◆ WHAT IS EXPECTED ◆
Select, from the data, each line where "with" occurs.

◆ SUPPLIED MATERIAL ◆
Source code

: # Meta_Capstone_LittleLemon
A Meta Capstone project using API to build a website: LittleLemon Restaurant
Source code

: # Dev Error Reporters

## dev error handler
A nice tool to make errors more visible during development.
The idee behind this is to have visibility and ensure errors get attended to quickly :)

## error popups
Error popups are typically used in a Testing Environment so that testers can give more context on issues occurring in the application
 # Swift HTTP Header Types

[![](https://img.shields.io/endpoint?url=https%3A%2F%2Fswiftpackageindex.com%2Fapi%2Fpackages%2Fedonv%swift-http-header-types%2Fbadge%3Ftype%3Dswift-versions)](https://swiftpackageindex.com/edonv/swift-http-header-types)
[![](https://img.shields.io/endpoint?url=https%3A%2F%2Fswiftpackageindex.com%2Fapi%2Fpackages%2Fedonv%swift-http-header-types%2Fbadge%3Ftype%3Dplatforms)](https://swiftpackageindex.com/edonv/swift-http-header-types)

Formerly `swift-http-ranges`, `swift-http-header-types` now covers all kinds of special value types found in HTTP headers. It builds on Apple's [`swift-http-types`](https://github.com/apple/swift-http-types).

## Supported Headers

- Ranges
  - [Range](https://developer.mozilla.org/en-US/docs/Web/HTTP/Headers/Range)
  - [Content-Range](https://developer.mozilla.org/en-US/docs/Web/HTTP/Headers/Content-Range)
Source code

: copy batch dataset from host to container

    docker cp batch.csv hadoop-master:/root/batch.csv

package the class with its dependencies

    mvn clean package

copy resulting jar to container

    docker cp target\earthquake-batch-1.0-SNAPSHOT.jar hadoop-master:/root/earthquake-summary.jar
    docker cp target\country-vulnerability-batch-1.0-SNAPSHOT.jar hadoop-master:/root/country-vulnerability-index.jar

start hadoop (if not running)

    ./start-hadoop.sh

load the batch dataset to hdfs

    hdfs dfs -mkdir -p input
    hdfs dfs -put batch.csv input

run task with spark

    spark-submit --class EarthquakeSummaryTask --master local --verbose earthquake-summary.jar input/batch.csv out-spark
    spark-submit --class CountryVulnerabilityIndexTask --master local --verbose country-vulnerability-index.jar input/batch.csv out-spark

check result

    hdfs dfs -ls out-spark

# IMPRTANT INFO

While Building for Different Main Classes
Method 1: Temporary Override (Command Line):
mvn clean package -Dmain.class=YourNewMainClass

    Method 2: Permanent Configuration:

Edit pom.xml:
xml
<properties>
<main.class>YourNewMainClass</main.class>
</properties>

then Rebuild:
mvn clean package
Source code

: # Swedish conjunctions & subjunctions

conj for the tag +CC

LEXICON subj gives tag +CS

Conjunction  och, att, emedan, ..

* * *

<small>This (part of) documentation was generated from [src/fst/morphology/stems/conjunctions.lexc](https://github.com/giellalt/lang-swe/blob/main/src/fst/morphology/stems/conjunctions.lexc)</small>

◆ OUTPUT BELOW ◆
package the class with its dependencies
run task with spark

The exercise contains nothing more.